━━━━━ DATA FOR THIS EXERCISE ━━━━━

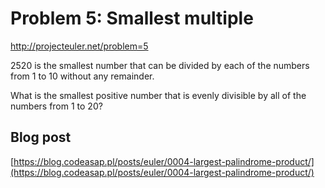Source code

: # Problem 5: Smallest multiple

http://projecteuler.net/problem=5

2520 is the smallest number that can be divided by each of the numbers from 1 to 10 without any remainder.

What is the smallest positive number that is evenly divisible by all of the numbers from 1 to 20?


## Blog post

[https://blog.codeasap.pl/posts/euler/0004-largest-palindrome-product/](https://blog.codeasap.pl/posts/euler/0004-largest-palindrome-product/)
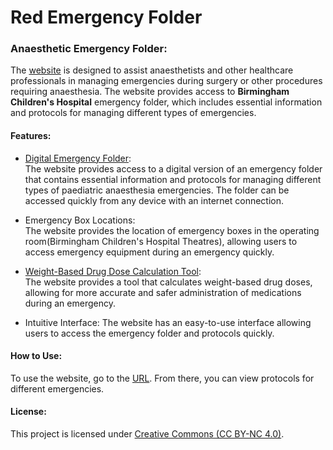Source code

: # Red Emergency Folder

### Anaesthetic Emergency Folder:

The [website](my770.github.io/ref) is designed to assist anaesthetists and other healthcare professionals in managing emergencies during surgery or other procedures requiring anaesthesia. The website provides access to **Birmingham Children's Hospital** emergency folder, which includes essential information and protocols for managing different types of emergencies.


#### Features:

- [Digital Emergency Folder](my770.github.io/ref):  
  The website provides access to a digital version of an emergency folder that contains essential information and protocols for managing different types of paediatric anaesthesia emergencies. The folder can be accessed quickly from any device with an internet connection.

- Emergency Box Locations:  
  The website provides the location of emergency boxes in the operating room(Birmingham Children's Hospital Theatres), allowing users to access emergency equipment during an emergency quickly.

- [Weight-Based Drug Dose Calculation Tool](https://my770.github.io/ref/drugDose.html):  
  The website provides a tool that calculates weight-based drug doses, allowing for more accurate and safer administration of medications during an emergency.

- Intuitive Interface: The website has an easy-to-use interface allowing users to access the emergency folder and protocols quickly.


#### How to Use:

To use the website, go to the [URL](my770.github.io/ref). From there, you can view protocols for different emergencies. 


#### License:

This project is licensed under [Creative Commons (CC BY-NC 4.0)](https://creativecommons.org/licenses/by-nc/4.0/).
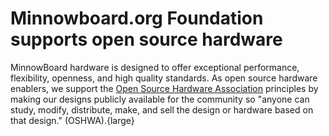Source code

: # Minnowboard.org Foundation supports open source hardware

MinnowBoard hardware is designed to offer exceptional performance, flexibility, openness, and high quality standards.  As open source hardware 
enablers, we support the [Open Source Hardware Association](http://www.oshwa.org/) principles by making our designs publicly available for the 
community so "anyone can study, modify, distribute, make, and sell the design or hardware based on that design." (OSHWA).{large}

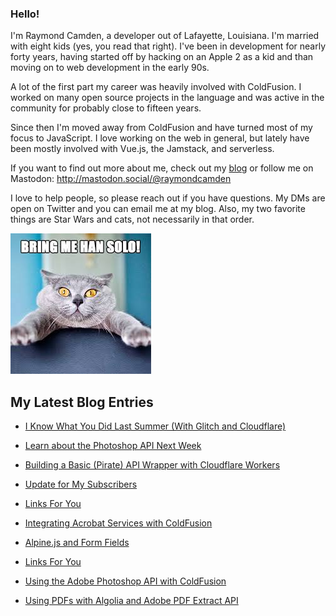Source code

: ### Hello!

I'm Raymond Camden, a developer out of Lafayette, Louisiana. I'm married with eight kids (yes, you read that right). I've been in development for nearly forty years, having started off by hacking on an Apple 2 as a kid and than moving on to web development in the early 90s.

A lot of the first part my career was heavily involved with ColdFusion. I worked on many open source projects in the language and was active in the community for probably close to fifteen years. 

Since then I'm moved away from ColdFusion and have turned most of my focus to JavaScript. I love working on the web in general, but lately have been mostly involved with Vue.js, the Jamstack, and serverless. 

If you want to find out more about me, check out my [blog](https://www.raymondcamden.com) or follow me on Mastodon: <http://mastodon.social/@raymondcamden>

I love to help people, so please reach out if you have questions. My DMs are open on Twitter and you can email me at my blog. Also, my two favorite things are Star Wars and cats, not necessarily in that order.

![Star Wars cat](https://raw.githubusercontent.com/cfjedimaster/cfjedimaster/master/cat.jpg)

<!-- RSS -->
## My Latest Blog Entries

* [I Know What You Did Last Summer (With Glitch and Cloudflare)](https://www.raymondcamden.com/2023/08/04/i-know-what-you-did-last-summer-with-glitch-and-cloudflare)

* [Learn about the Photoshop API Next Week](https://www.raymondcamden.com/2023/08/03/learn-about-the-photoshop-api-next-week)

* [Building a Basic (Pirate) API Wrapper with Cloudflare Workers](https://www.raymondcamden.com/2023/08/01/building-a-basic-pirate-api-wrapper-with-cloudflare-workers)

* [Update for My Subscribers](https://www.raymondcamden.com/2023/07/31/update-for-my-subscribers)

* [Links For You](https://www.raymondcamden.com/2023/07/29/links-for-you)

* [Integrating Acrobat Services with ColdFusion](https://www.raymondcamden.com/2023/07/21/integrating-acrobat-services-with-coldfusion)

* [Alpine.js and Form Fields](https://www.raymondcamden.com/2023/07/18/alpinejs-and-form-fields)

* [Links For You](https://www.raymondcamden.com/2023/07/16/links-for-you)

* [Using the Adobe Photoshop API with ColdFusion](https://www.raymondcamden.com/2023/07/14/using-the-adobe-photoshop-api-with-coldfusion)

* [Using PDFs with Algolia and Adobe PDF Extract API](https://www.raymondcamden.com/2023/07/12/using-pdfs-with-algolia-and-adobe-pdf-extract-api)

<!-- ENDRSS -->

━━━━━

* WHAT THIS TASK INVOLVES
Give back an exact reproduction of the entries, with all pictures excluded.

* OUTPUT OF THE EXERCISE
Source code

: # Problem 5: Smallest multiple

http://projecteuler.net/problem=5

2520 is the smallest number that can be divided by each of the numbers from 1 to 10 without any remainder.

What is the smallest positive number that is evenly divisible by all of the numbers from 1 to 20?


## Blog post

[https://blog.codeasap.pl/posts/euler/0004-largest-palindrome-product/](https://blog.codeasap.pl/posts/euler/0004-largest-palindrome-product/)
Source code

: # Red Emergency Folder

### Anaesthetic Emergency Folder:

The [website](my770.github.io/ref) is designed to assist anaesthetists and other healthcare professionals in managing emergencies during surgery or other procedures requiring anaesthesia. The website provides access to **Birmingham Children's Hospital** emergency folder, which includes essential information and protocols for managing different types of emergencies.


#### Features:

- [Digital Emergency Folder](my770.github.io/ref):  
  The website provides access to a digital version of an emergency folder that contains essential information and protocols for managing different types of paediatric anaesthesia emergencies. The folder can be accessed quickly from any device with an internet connection.

- Emergency Box Locations:  
  The website provides the location of emergency boxes in the operating room(Birmingham Children's Hospital Theatres), allowing users to access emergency equipment during an emergency quickly.

- [Weight-Based Drug Dose Calculation Tool](https://my770.github.io/ref/drugDose.html):  
  The website provides a tool that calculates weight-based drug doses, allowing for more accurate and safer administration of medications during an emergency.

- Intuitive Interface: The website has an easy-to-use interface allowing users to access the emergency folder and protocols quickly.


#### How to Use:

To use the website, go to the [URL](my770.github.io/ref). From there, you can view protocols for different emergencies. 


#### License:

This project is licensed under [Creative Commons (CC BY-NC 4.0)](https://creativecommons.org/licenses/by-nc/4.0/).
Source code

: # Minnowboard.org Foundation supports open source hardware

MinnowBoard hardware is designed to offer exceptional performance, flexibility, openness, and high quality standards.  As open source hardware 
enablers, we support the [Open Source Hardware Association](http://www.oshwa.org/) principles by making our designs publicly available for the 
community so "anyone can study, modify, distribute, make, and sell the design or hardware based on that design." (OSHWA).{large}

Source code

: ### Hello!

I'm Raymond Camden, a developer out of Lafayette, Louisiana. I'm married with eight kids (yes, you read that right). I've been in development for nearly forty years, having started off by hacking on an Apple 2 as a kid and than moving on to web development in the early 90s.

A lot of the first part my career was heavily involved with ColdFusion. I worked on many open source projects in the language and was active in the community for probably close to fifteen years. 

Since then I'm moved away from ColdFusion and have turned most of my focus to JavaScript. I love working on the web in general, but lately have been mostly involved with Vue.js, the Jamstack, and serverless. 

If you want to find out more about me, check out my [blog](https://www.raymondcamden.com) or follow me on Mastodon: <http://mastodon.social/@raymondcamden>

I love to help people, so please reach out if you have questions. My DMs are open on Twitter and you can email me at my blog. Also, my two favorite things are Star Wars and cats, not necessarily in that order.

![Star Wars cat](https://raw.githubusercontent.com/cfjedimaster/cfjedimaster/master/cat.jpg)

<!-- RSS -->
## My Latest Blog Entries

* [I Know What You Did Last Summer (With Glitch and Cloudflare)](https://www.raymondcamden.com/2023/08/04/i-know-what-you-did-last-summer-with-glitch-and-cloudflare)

* [Learn about the Photoshop API Next Week](https://www.raymondcamden.com/2023/08/03/learn-about-the-photoshop-api-next-week)

* [Building a Basic (Pirate) API Wrapper with Cloudflare Workers](https://www.raymondcamden.com/2023/08/01/building-a-basic-pirate-api-wrapper-with-cloudflare-workers)

* [Update for My Subscribers](https://www.raymondcamden.com/2023/07/31/update-for-my-subscribers)

* [Links For You](https://www.raymondcamden.com/2023/07/29/links-for-you)

* [Integrating Acrobat Services with ColdFusion](https://www.raymondcamden.com/2023/07/21/integrating-acrobat-services-with-coldfusion)

* [Alpine.js and Form Fields](https://www.raymondcamden.com/2023/07/18/alpinejs-and-form-fields)

* [Links For You](https://www.raymondcamden.com/2023/07/16/links-for-you)

* [Using the Adobe Photoshop API with ColdFusion](https://www.raymondcamden.com/2023/07/14/using-the-adobe-photoshop-api-with-coldfusion)

* [Using PDFs with Algolia and Adobe PDF Extract API](https://www.raymondcamden.com/2023/07/12/using-pdfs-with-algolia-and-adobe-pdf-extract-api)

<!-- ENDRSS -->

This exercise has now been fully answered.